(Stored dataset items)
----

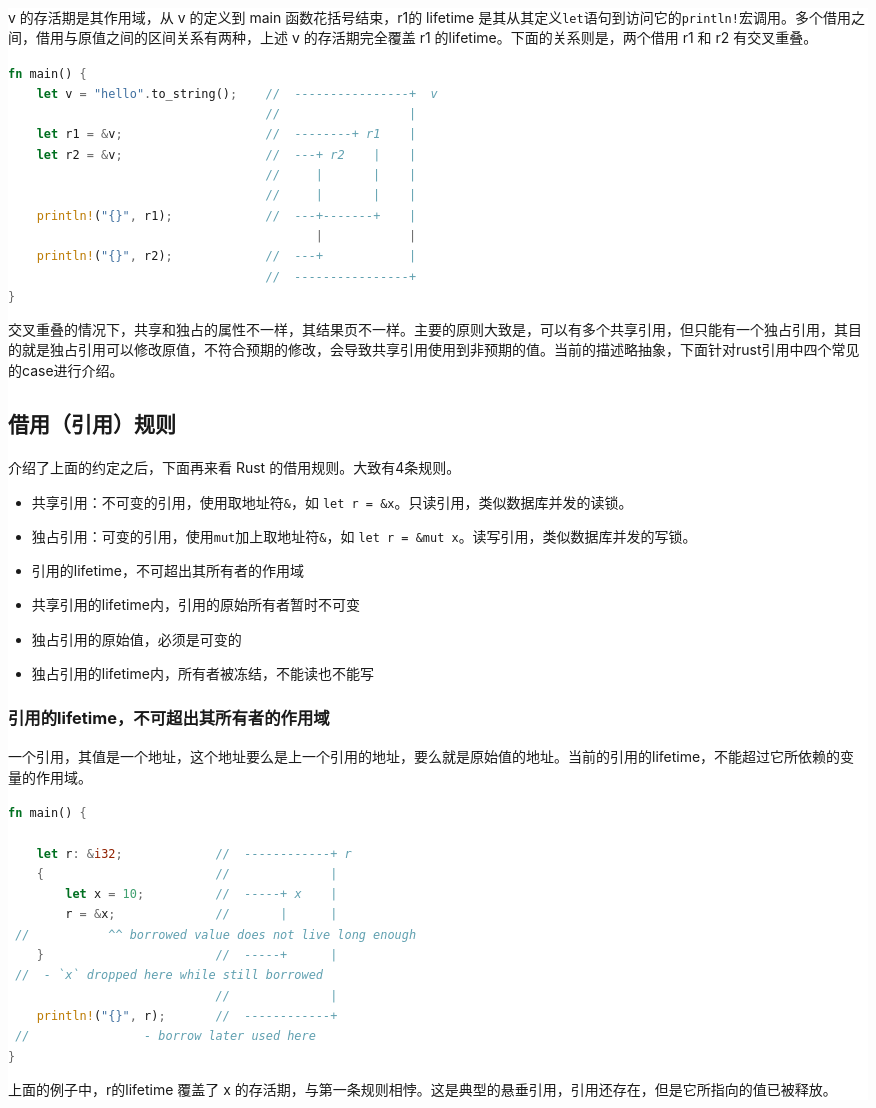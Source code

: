 v 的存活期是其作用域，从 v 的定义到 main 函数花括号结束，r1的 lifetime 是其从其定义`let`语句到访问它的`println!`宏调用。多个借用之间，借用与原值之间的区间关系有两种，上述 v 的存活期完全覆盖 r1 的lifetime。下面的关系则是，两个借用 r1 和 r2 有交叉重叠。

```rust
fn main() {
    let v = "hello".to_string();    //  ----------------+  v
                                    //                  |
    let r1 = &v;                    //  --------+ r1    |
    let r2 = &v;                    //  ---+ r2    |    |
                                    //     |       |    |
                                    //     |       |    |
    println!("{}", r1);             //  ---+-------+    |
                                           |            |
    println!("{}", r2);             //  ---+            |
                                    //  ----------------+
}
```

交叉重叠的情况下，共享和独占的属性不一样，其结果页不一样。主要的原则大致是，可以有多个共享引用，但只能有一个独占引用，其目的就是独占引用可以修改原值，不符合预期的修改，会导致共享引用使用到非预期的值。当前的描述略抽象，下面针对rust引用中四个常见的case进行介绍。

## 借用（引用）规则

介绍了上面的约定之后，下面再来看 Rust 的借用规则。大致有4条规则。

* 共享引用：不可变的引用，使用取地址符`&`，如 `let r = &x`。只读引用，类似数据库并发的读锁。
* 独占引用：可变的引用，使用`mut`加上取地址符`&`，如 `let r = &mut x`。读写引用，类似数据库并发的写锁。

* 引用的lifetime，不可超出其所有者的作用域
* 共享引用的lifetime内，引用的原始所有者暂时不可变
* 独占引用的原始值，必须是可变的
* 独占引用的lifetime内，所有者被冻结，不能读也不能写

### 引用的lifetime，不可超出其所有者的作用域

一个引用，其值是一个地址，这个地址要么是上一个引用的地址，要么就是原始值的地址。当前的引用的lifetime，不能超过它所依赖的变量的作用域。

```rust
fn main() {

    let r: &i32;             //  ------------+ r
    {                        //              |
        let x = 10;          //  -----+ x    |
        r = &x;              //       |      |
 //           ^^ borrowed value does not live long enough
    }                        //  -----+      |
 //  - `x` dropped here while still borrowed
                             //              |
    println!("{}", r);       //  ------------+
 //                - borrow later used here
}
```

上面的例子中，r的lifetime 覆盖了 x 的存活期，与第一条规则相悖。这是典型的悬垂引用，引用还存在，但是它所指向的值已被释放。
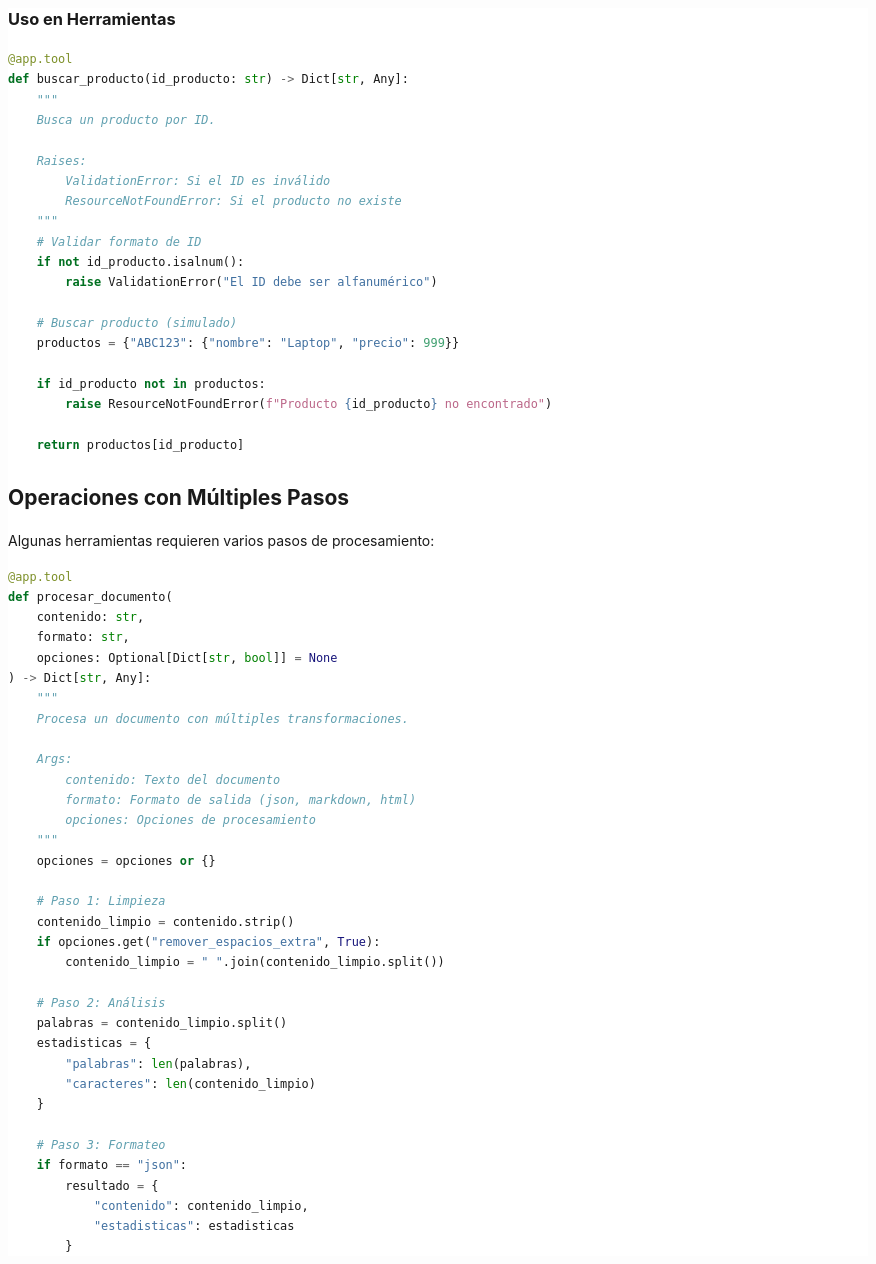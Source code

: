 ### Uso en Herramientas

```python
@app.tool
def buscar_producto(id_producto: str) -> Dict[str, Any]:
    """
    Busca un producto por ID.
    
    Raises:
        ValidationError: Si el ID es inválido
        ResourceNotFoundError: Si el producto no existe
    """
    # Validar formato de ID
    if not id_producto.isalnum():
        raise ValidationError("El ID debe ser alfanumérico")
    
    # Buscar producto (simulado)
    productos = {"ABC123": {"nombre": "Laptop", "precio": 999}}
    
    if id_producto not in productos:
        raise ResourceNotFoundError(f"Producto {id_producto} no encontrado")
    
    return productos[id_producto]
```

## Operaciones con Múltiples Pasos

Algunas herramientas requieren varios pasos de procesamiento:

```python
@app.tool
def procesar_documento(
    contenido: str,
    formato: str,
    opciones: Optional[Dict[str, bool]] = None
) -> Dict[str, Any]:
    """
    Procesa un documento con múltiples transformaciones.
    
    Args:
        contenido: Texto del documento
        formato: Formato de salida (json, markdown, html)
        opciones: Opciones de procesamiento
    """
    opciones = opciones or {}
    
    # Paso 1: Limpieza
    contenido_limpio = contenido.strip()
    if opciones.get("remover_espacios_extra", True):
        contenido_limpio = " ".join(contenido_limpio.split())
    
    # Paso 2: Análisis
    palabras = contenido_limpio.split()
    estadisticas = {
        "palabras": len(palabras),
        "caracteres": len(contenido_limpio)
    }
    
    # Paso 3: Formateo
    if formato == "json":
        resultado = {
            "contenido": contenido_limpio,
            "estadisticas": estadisticas
        }
```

----

**Assignment**:
Without the pictures, write out every entry precisely as it appears.

**Task response**:
Source code

: v 的存活期是其作用域，从 v 的定义到 main 函数花括号结束，r1的 lifetime 是其从其定义`let`语句到访问它的`println!`宏调用。多个借用之间，借用与原值之间的区间关系有两种，上述 v 的存活期完全覆盖 r1 的lifetime。下面的关系则是，两个借用 r1 和 r2 有交叉重叠。

```rust
fn main() {
    let v = "hello".to_string();    //  ----------------+  v
                                    //                  |
    let r1 = &v;                    //  --------+ r1    |
    let r2 = &v;                    //  ---+ r2    |    |
                                    //     |       |    |
                                    //     |       |    |
    println!("{}", r1);             //  ---+-------+    |
                                           |            |
    println!("{}", r2);             //  ---+            |
                                    //  ----------------+
}
```

交叉重叠的情况下，共享和独占的属性不一样，其结果页不一样。主要的原则大致是，可以有多个共享引用，但只能有一个独占引用，其目的就是独占引用可以修改原值，不符合预期的修改，会导致共享引用使用到非预期的值。当前的描述略抽象，下面针对rust引用中四个常见的case进行介绍。

## 借用（引用）规则

介绍了上面的约定之后，下面再来看 Rust 的借用规则。大致有4条规则。

* 共享引用：不可变的引用，使用取地址符`&`，如 `let r = &x`。只读引用，类似数据库并发的读锁。
* 独占引用：可变的引用，使用`mut`加上取地址符`&`，如 `let r = &mut x`。读写引用，类似数据库并发的写锁。

* 引用的lifetime，不可超出其所有者的作用域
* 共享引用的lifetime内，引用的原始所有者暂时不可变
* 独占引用的原始值，必须是可变的
* 独占引用的lifetime内，所有者被冻结，不能读也不能写

### 引用的lifetime，不可超出其所有者的作用域

一个引用，其值是一个地址，这个地址要么是上一个引用的地址，要么就是原始值的地址。当前的引用的lifetime，不能超过它所依赖的变量的作用域。

```rust
fn main() {

    let r: &i32;             //  ------------+ r
    {                        //              |
        let x = 10;          //  -----+ x    |
        r = &x;              //       |      |
 //           ^^ borrowed value does not live long enough
    }                        //  -----+      |
 //  - `x` dropped here while still borrowed
                             //              |
    println!("{}", r);       //  ------------+
 //                - borrow later used here
}
```

上面的例子中，r的lifetime 覆盖了 x 的存活期，与第一条规则相悖。这是典型的悬垂引用，引用还存在，但是它所指向的值已被释放。
Source code

: ### Uso en Herramientas

```python
@app.tool
def buscar_producto(id_producto: str) -> Dict[str, Any]:
    """
    Busca un producto por ID.
    
    Raises:
        ValidationError: Si el ID es inválido
        ResourceNotFoundError: Si el producto no existe
    """
    # Validar formato de ID
    if not id_producto.isalnum():
        raise ValidationError("El ID debe ser alfanumérico")
    
    # Buscar producto (simulado)
    productos = {"ABC123": {"nombre": "Laptop", "precio": 999}}
    
    if id_producto not in productos:
        raise ResourceNotFoundError(f"Producto {id_producto} no encontrado")
    
    return productos[id_producto]
```

## Operaciones con Múltiples Pasos

Algunas herramientas requieren varios pasos de procesamiento:

```python
@app.tool
def procesar_documento(
    contenido: str,
    formato: str,
    opciones: Optional[Dict[str, bool]] = None
) -> Dict[str, Any]:
    """
    Procesa un documento con múltiples transformaciones.
    
    Args:
        contenido: Texto del documento
        formato: Formato de salida (json, markdown, html)
        opciones: Opciones de procesamiento
    """
    opciones = opciones or {}
    
    # Paso 1: Limpieza
    contenido_limpio = contenido.strip()
    if opciones.get("remover_espacios_extra", True):
        contenido_limpio = " ".join(contenido_limpio.split())
    
    # Paso 2: Análisis
    palabras = contenido_limpio.split()
    estadisticas = {
        "palabras": len(palabras),
        "caracteres": len(contenido_limpio)
    }
    
    # Paso 3: Formateo
    if formato == "json":
        resultado = {
            "contenido": contenido_limpio,
            "estadisticas": estadisticas
        }
```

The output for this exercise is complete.